**What to produce:**
Look through the data below. Collect every line where the word "style" occurs.

(Collected data)
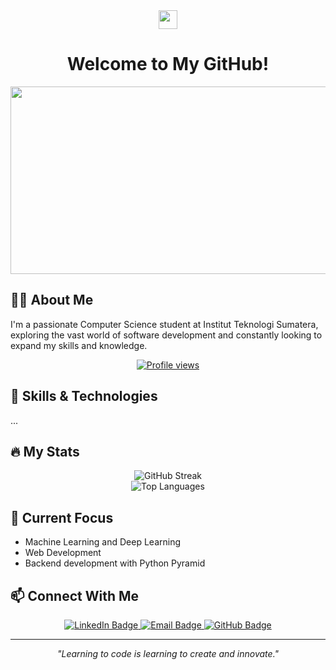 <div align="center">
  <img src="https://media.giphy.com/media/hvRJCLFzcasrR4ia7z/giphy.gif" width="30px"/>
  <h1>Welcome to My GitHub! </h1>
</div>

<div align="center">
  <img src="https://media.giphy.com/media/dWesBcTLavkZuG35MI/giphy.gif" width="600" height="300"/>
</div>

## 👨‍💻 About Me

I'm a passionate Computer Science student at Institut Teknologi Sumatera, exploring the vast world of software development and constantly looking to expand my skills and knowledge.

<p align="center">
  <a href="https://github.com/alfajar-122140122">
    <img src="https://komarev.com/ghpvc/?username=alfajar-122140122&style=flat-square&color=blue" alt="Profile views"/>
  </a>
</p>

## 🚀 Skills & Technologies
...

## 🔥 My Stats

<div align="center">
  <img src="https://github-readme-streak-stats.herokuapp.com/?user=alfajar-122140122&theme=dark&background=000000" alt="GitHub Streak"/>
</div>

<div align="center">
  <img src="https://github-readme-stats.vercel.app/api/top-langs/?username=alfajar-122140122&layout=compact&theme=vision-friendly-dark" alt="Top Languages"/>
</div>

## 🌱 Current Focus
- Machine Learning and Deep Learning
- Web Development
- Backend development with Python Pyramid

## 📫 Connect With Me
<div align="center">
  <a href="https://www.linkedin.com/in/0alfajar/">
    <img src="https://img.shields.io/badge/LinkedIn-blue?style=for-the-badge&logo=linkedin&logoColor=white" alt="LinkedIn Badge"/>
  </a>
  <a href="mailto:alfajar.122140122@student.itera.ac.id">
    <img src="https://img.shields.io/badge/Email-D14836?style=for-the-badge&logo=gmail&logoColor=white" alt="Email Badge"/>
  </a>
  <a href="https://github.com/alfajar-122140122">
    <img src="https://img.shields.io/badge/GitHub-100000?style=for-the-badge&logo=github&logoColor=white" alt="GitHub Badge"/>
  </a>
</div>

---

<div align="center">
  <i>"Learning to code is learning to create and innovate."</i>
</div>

* * *

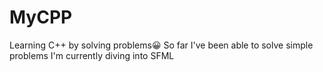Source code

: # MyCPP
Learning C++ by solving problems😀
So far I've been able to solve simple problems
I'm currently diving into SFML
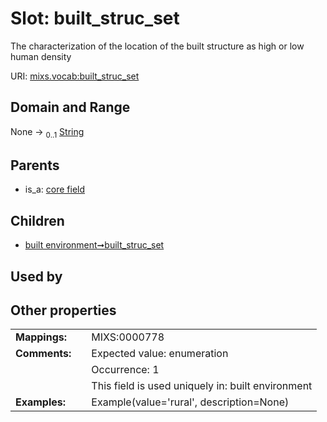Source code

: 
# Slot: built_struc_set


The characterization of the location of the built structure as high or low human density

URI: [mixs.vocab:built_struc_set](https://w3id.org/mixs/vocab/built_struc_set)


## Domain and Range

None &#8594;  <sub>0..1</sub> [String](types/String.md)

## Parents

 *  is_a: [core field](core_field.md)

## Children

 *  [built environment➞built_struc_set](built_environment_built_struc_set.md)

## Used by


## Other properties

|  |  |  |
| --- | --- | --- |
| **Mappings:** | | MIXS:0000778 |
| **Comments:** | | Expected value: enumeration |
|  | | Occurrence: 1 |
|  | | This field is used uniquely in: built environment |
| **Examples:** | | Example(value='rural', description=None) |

**Reply to the task:**
    <img src="https://komarev.com/ghpvc/?username=alfajar-122140122&style=flat-square&color=blue" alt="Profile views"/>
    <img src="https://img.shields.io/badge/LinkedIn-blue?style=for-the-badge&logo=linkedin&logoColor=white" alt="LinkedIn Badge"/>
    <img src="https://img.shields.io/badge/Email-D14836?style=for-the-badge&logo=gmail&logoColor=white" alt="Email Badge"/>
    <img src="https://img.shields.io/badge/GitHub-100000?style=for-the-badge&logo=github&logoColor=white" alt="GitHub Badge"/>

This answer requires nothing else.